This is the way the Hungarians like to cook their chicken - in a rich, pungent puree that gives the meat a delicious flavour.

ingredients

serves 4
Butter for frying
1/2 kg (1 lb). onions, peeled and finely chopped
1 garlic clove, crushed
4 chicken portions, skinned
1 tbsp sweet paprika
Salt and freshly ground black pepper
Approx. 150 ml (1/4 pint) chicken stock
1 x 141 g (5 oz) carton soured cream
Snipped chives to finish

method

1. Melt a knob of butter in a large flameproof casserole dish Add the onions and garlic, cover and fry on a very low heal for 45 minutes or until golden and soft - almost a puree.

2. Add the chicken. Increase the heat slightly and sprinkle in the paprika, and salt and pepper to taste. Spoon the onion over the chicken.

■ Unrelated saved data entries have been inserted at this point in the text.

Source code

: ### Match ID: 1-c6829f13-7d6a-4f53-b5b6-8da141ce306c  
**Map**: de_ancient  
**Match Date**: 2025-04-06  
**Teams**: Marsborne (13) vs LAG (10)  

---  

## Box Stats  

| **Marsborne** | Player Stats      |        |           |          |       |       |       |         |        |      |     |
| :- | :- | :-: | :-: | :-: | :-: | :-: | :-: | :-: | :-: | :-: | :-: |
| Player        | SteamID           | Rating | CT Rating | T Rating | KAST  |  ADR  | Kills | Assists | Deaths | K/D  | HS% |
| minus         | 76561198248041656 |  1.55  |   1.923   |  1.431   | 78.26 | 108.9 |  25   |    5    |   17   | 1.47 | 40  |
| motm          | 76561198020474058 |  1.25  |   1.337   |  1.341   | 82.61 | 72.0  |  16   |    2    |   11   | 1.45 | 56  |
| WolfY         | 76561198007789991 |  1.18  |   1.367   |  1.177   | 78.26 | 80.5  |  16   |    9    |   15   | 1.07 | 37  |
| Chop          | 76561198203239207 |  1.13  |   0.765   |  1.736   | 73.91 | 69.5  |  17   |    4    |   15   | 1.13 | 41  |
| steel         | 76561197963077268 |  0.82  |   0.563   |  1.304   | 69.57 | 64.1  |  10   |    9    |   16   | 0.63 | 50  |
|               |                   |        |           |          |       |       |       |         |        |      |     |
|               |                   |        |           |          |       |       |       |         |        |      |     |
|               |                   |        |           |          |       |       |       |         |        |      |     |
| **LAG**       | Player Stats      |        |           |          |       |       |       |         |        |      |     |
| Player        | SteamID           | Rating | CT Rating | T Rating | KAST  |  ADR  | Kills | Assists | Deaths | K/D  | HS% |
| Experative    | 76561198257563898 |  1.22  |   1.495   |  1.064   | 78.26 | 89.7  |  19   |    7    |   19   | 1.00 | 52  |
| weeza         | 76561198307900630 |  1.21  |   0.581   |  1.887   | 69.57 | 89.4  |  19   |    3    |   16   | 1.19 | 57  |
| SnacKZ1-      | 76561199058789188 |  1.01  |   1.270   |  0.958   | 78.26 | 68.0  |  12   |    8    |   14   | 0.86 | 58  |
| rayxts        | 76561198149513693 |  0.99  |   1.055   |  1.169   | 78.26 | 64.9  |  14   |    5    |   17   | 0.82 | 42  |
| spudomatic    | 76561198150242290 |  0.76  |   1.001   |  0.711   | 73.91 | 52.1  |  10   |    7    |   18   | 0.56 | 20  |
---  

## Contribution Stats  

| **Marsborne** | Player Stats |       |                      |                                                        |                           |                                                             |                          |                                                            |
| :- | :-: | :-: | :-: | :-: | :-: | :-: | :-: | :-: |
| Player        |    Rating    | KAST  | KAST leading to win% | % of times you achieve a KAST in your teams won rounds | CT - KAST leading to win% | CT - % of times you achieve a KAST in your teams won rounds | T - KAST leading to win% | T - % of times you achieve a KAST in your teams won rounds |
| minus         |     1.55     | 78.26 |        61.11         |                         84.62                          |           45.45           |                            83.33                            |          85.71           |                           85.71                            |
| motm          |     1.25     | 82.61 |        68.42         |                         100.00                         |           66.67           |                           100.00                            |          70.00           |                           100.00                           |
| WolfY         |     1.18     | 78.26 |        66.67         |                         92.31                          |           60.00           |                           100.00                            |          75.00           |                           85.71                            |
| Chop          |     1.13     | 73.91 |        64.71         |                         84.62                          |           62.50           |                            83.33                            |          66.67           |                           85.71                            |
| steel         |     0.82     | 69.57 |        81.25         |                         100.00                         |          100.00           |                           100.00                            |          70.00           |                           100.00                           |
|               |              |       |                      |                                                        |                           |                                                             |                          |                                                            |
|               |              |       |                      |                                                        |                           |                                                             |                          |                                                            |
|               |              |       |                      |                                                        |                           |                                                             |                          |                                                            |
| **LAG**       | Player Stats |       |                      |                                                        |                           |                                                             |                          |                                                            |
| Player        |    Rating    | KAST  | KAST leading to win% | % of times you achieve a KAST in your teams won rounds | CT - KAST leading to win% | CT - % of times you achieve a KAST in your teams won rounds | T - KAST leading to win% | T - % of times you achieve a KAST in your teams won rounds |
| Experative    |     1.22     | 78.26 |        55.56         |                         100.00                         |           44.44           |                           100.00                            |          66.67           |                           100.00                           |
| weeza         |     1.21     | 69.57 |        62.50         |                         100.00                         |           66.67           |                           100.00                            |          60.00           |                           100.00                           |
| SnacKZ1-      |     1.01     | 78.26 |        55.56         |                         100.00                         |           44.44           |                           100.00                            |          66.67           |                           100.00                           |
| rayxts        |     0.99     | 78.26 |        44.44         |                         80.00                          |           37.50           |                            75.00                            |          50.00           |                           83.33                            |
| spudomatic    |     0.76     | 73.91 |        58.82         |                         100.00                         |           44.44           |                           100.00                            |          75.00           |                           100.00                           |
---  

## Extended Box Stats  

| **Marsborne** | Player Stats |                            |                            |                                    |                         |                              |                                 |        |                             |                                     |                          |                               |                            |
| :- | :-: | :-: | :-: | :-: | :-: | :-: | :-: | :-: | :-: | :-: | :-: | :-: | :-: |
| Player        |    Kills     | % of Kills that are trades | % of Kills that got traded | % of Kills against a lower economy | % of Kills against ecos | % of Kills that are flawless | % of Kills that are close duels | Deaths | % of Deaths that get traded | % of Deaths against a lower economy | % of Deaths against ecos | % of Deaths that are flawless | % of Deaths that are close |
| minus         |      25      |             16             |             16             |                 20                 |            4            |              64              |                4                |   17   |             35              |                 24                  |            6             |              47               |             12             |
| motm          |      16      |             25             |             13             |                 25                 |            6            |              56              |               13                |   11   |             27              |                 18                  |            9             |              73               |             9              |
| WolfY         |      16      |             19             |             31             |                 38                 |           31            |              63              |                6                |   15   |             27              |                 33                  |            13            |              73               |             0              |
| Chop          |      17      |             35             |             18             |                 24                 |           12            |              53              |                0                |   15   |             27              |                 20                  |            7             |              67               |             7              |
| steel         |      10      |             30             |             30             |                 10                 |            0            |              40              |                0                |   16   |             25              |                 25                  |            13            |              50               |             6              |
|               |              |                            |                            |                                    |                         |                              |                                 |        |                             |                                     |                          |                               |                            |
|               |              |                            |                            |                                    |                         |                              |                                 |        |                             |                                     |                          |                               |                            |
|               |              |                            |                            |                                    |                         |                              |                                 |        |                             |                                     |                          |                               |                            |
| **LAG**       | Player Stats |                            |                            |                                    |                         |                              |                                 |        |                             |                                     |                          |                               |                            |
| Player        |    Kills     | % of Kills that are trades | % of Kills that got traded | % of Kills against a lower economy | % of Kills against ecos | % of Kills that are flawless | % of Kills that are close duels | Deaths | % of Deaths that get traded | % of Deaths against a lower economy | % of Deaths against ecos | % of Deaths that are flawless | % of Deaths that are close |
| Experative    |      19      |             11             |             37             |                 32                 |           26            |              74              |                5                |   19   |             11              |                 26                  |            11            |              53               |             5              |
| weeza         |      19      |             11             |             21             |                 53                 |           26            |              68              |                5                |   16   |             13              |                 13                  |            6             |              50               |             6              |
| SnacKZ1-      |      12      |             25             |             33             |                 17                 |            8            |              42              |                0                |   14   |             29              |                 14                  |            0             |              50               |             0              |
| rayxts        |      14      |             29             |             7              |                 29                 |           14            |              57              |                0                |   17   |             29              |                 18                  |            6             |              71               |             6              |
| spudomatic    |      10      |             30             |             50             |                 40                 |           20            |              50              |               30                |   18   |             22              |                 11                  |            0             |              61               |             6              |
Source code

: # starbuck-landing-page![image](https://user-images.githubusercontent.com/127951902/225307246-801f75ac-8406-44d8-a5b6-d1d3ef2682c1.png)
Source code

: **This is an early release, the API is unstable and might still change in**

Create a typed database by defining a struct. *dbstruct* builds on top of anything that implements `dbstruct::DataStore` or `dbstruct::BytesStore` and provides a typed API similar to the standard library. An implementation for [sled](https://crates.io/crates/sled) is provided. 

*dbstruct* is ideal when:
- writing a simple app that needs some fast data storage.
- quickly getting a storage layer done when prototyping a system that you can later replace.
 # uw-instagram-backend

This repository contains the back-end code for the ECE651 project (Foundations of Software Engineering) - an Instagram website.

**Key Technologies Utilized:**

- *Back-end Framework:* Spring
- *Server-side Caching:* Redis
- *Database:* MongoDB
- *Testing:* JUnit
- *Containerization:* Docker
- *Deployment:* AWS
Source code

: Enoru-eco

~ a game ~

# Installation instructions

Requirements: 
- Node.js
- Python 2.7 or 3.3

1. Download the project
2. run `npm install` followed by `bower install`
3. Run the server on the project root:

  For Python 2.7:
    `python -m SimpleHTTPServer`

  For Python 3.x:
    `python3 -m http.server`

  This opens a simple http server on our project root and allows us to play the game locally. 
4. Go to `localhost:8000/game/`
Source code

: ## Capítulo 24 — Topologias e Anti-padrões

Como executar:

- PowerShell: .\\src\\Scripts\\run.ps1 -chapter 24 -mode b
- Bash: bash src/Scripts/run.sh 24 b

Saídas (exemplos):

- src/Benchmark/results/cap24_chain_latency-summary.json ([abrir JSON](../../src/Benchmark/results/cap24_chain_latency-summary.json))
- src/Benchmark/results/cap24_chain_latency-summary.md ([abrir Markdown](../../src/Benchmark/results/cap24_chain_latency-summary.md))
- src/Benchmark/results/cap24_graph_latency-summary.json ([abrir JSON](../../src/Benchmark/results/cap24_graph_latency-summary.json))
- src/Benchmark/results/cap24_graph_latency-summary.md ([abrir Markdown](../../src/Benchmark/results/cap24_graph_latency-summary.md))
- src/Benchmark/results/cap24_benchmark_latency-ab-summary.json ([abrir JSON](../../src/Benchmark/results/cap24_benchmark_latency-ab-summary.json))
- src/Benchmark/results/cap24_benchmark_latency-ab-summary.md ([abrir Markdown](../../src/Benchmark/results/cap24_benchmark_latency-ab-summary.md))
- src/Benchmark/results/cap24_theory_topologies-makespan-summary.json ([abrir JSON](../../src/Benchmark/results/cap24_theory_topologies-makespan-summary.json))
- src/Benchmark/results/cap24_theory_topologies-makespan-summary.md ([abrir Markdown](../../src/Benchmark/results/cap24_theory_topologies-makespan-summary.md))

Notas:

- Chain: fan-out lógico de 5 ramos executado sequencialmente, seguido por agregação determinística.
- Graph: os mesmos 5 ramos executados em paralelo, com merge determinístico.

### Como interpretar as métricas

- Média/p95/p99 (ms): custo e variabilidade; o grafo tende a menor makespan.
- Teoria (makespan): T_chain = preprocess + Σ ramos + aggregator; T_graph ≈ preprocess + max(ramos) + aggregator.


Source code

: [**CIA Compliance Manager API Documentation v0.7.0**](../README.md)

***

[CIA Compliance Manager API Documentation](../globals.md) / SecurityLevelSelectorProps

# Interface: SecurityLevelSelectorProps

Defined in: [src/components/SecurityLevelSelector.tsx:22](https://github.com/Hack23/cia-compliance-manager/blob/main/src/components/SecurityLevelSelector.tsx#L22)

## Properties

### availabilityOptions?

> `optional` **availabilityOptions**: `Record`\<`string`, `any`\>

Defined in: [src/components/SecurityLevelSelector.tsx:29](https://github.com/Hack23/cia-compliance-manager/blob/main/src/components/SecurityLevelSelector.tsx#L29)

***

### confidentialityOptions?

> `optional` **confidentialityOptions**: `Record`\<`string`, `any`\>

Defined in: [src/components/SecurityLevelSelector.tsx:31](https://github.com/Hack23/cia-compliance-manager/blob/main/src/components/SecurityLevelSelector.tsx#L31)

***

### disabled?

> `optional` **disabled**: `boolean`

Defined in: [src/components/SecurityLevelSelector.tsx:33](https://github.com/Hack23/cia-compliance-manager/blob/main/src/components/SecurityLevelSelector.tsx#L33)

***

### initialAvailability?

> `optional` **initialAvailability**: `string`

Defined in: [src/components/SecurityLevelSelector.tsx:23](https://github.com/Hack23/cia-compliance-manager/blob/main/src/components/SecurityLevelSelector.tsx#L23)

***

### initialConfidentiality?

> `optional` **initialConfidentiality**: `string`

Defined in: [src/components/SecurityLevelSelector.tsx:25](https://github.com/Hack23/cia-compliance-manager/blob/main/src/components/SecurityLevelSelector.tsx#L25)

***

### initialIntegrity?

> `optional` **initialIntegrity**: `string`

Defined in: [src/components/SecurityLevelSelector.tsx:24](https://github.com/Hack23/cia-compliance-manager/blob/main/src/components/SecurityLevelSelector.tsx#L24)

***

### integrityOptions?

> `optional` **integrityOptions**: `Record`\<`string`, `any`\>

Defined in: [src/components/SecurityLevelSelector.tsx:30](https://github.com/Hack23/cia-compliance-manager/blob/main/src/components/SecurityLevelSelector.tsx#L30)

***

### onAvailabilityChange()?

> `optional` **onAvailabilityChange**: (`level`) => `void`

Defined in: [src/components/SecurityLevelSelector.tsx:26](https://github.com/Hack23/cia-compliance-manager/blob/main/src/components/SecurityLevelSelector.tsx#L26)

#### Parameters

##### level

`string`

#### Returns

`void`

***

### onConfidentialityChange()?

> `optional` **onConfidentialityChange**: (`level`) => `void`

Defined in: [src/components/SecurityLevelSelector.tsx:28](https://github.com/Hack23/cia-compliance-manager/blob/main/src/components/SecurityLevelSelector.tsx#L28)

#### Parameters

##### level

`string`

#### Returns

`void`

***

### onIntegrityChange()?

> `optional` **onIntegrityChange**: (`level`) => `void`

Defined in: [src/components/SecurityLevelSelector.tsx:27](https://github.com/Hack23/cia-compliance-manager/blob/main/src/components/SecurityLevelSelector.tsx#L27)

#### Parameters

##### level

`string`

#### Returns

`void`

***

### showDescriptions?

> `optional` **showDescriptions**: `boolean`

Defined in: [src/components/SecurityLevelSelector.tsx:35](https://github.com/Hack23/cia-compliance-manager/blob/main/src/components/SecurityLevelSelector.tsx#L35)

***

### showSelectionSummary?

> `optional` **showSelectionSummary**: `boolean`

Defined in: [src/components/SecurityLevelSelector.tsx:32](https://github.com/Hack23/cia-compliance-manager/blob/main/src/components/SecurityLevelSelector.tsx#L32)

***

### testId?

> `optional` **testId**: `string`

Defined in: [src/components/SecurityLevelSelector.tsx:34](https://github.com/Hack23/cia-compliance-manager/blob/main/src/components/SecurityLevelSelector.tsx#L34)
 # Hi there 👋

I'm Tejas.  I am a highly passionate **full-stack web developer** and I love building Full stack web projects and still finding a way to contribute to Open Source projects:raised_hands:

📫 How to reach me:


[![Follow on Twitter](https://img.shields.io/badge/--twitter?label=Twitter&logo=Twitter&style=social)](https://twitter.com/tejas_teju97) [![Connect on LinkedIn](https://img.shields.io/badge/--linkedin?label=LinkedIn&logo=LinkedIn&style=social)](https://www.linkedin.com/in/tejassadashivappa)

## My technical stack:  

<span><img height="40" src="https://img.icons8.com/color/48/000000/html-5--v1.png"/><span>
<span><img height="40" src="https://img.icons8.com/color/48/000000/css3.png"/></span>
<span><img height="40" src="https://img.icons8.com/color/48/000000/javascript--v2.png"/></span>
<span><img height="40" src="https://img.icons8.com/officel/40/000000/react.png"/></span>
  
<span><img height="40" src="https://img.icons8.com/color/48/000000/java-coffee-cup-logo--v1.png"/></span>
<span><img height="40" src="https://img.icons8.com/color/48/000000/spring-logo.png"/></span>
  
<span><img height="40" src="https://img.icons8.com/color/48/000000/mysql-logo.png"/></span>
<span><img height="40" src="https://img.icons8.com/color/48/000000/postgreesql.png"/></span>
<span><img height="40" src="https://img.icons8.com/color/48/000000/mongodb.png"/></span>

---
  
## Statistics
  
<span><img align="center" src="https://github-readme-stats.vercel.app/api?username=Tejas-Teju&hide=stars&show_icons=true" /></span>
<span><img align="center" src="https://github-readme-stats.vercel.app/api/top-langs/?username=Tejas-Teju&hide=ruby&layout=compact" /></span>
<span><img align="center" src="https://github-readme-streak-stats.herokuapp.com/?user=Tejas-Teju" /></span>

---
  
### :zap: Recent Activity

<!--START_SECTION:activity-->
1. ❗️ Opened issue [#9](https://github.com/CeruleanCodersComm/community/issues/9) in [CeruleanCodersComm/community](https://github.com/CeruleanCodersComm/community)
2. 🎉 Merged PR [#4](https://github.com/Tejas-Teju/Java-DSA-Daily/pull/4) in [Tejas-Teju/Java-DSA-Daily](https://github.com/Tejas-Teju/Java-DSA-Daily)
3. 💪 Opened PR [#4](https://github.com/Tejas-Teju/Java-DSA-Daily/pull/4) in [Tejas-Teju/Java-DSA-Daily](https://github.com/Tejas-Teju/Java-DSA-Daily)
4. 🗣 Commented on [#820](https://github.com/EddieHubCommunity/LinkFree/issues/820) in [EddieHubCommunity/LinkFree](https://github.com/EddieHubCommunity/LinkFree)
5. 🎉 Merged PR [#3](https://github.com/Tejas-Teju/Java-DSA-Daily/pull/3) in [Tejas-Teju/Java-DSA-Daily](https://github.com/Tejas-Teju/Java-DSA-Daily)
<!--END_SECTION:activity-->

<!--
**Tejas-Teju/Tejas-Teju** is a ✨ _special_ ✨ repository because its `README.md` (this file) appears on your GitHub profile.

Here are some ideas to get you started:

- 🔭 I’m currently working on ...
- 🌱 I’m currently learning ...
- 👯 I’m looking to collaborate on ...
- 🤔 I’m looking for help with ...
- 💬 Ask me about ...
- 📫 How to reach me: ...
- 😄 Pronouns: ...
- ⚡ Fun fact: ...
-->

3. Continue to cook gently, covered, for a further 45 minutes or until the chicken is tender and the juices run clear when it is pierced with a skewer. Add a little stock from time to time if the casserole becomes too dry

4. Traditionally this dish does not have a sauce - the onion puree should just coat the chicken portions - so do not add too much liquid.

5. When cooked, adjust seasoning and transfer to a hot serve ing platter. Spoon over the soured cream. Sprinkle with a few snipped chives and serve immediately with plain boiled rice or baked jacket potatoes.